BMSCs-Exos promoted miR-425 expression and attenuated HILI and H₂O₂ induced RLE-6TN cell injury as evidence by alleviated lung cell injury, decreased TUNEL-positive cells, induced cell viability and declined apoptosis (all p < 0.05). Besides, when miR-425 was knocked-down, the protective role of BMSCs-Exos in HILI was also reduced (all p < 0.05). miR-425 targeted PTEN mRNA, whose upregulation reversed the protective role of BMSCs-Exos in HILI (all p < 0.05).

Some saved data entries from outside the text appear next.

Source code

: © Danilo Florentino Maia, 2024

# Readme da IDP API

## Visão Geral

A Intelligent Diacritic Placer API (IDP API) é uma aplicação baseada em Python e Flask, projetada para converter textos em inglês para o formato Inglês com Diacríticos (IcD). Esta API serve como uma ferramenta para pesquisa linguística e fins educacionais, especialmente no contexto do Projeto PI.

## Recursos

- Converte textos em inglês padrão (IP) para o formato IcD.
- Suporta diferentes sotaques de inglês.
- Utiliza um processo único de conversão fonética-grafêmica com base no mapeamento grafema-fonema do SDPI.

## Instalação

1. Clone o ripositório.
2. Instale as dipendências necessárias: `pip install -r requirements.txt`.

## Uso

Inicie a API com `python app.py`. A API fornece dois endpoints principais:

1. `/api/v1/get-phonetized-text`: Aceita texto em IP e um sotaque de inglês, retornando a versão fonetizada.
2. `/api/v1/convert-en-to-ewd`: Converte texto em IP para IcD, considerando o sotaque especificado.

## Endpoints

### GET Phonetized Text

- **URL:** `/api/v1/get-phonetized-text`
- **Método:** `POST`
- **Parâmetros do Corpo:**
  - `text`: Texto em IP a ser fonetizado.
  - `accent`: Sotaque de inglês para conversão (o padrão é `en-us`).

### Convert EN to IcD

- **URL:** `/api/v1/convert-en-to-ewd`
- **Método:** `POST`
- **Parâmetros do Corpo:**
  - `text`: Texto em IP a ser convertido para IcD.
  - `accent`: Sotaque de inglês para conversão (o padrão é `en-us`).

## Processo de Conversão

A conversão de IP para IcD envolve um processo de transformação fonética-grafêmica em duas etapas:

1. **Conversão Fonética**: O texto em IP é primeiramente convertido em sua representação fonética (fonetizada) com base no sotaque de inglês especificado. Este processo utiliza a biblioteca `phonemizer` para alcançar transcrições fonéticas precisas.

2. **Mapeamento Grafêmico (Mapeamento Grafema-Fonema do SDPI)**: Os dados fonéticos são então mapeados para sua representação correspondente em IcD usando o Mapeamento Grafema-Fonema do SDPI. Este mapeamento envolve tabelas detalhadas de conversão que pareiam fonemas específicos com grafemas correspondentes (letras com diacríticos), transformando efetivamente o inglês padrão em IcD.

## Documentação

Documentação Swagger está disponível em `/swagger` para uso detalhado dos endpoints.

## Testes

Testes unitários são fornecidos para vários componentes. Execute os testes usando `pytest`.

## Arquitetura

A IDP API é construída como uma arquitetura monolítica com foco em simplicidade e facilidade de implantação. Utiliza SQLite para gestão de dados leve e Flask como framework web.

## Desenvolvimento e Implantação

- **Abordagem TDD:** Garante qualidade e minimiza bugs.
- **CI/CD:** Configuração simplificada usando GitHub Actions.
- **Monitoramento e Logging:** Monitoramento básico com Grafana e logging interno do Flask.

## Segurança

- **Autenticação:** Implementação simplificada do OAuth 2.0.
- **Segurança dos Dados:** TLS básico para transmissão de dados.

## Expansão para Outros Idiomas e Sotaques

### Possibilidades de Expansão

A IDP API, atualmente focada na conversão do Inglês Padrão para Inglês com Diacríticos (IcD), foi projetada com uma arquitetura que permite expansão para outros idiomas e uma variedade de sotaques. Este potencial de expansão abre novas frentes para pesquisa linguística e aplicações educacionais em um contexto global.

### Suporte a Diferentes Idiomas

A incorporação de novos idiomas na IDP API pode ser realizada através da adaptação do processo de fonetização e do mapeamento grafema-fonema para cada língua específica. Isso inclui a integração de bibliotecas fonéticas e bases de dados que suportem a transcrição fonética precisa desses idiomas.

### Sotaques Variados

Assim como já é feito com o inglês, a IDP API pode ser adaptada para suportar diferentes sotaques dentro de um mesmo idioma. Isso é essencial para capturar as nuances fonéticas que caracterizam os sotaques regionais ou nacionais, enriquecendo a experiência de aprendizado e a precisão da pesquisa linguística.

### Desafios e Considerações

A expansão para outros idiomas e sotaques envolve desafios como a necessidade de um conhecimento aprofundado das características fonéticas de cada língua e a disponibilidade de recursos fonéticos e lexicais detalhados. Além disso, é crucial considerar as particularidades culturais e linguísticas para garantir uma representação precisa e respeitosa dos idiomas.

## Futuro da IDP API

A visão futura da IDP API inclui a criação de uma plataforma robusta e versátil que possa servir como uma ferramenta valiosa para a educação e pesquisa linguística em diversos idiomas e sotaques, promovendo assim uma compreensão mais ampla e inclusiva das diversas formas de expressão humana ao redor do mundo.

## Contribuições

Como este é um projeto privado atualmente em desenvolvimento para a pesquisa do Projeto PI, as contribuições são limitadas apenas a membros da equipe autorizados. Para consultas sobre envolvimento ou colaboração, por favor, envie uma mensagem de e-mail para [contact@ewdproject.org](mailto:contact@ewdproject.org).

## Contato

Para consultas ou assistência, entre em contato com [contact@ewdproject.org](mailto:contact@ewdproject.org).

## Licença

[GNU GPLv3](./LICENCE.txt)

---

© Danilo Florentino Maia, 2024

BMSCs-Exos improved the quenched levels of the PI3K/AKT axis in HILI (all p < 0.05).

Conclusion

Our data supported that miR-425 in BMSCs-Exos inhibits HILI by targeting PTEN and upregulating the PI3K/AKT axis. This study may provide personalized interventions for HILI remedy.

中文翻译：

骨髓间充质干细胞来源的外来体通过操作microRNA-425减轻高氧诱导的肺损伤

背景

高氧血症引起的肺损伤（HILI）是长时间暴露于高氧血症引起的急性肺损伤（LI）。先前已报道过通过骨髓间充质干细胞来源的外来体（BMSCs-Exos）和microRNA（miRs）减轻LI。本研究旨在探讨HILI中BMSCs-Exos与miR-425之间的相互作用。

方法

首先，分离并鉴定了BMSCs-Exos。然后，成功建立了HILI大鼠模型和RLE-6TN细胞模型，并用BMSCs-Exos治疗。之后，进行功能测定以探索模型中的细胞生物学行为，并检测到miR-425表达。然后，通过荧光素酶报告基因分析阐明了miR-425和PTEN之间的靶标关系。最终，通过蛋白质印迹和qRT-PCR评估PTEN和PI3K / Akt轴的表达。

结果

BMSCs-Exos促进了miR-425的表达，并减轻了HILI和H ₂ O ₂诱导的RLE-6TN细胞损伤，减轻肺细胞损伤，减少TUNEL阳性细胞，诱导细胞活力并降低细胞凋亡的证据（所有p <0.05）。此外，当敲低miR-425时，BMSCs-Exos在HILI中的保护作用也降低了（所有p <0.05）。miR-425靶向PTEN mRNA，其上调逆转了BMSCs-Exos在HILI中的保护作用（所有p <0.05）。BMSCs-Exos改善了HILI中PI3K / AKT轴的淬灭水平（所有p <0.05）。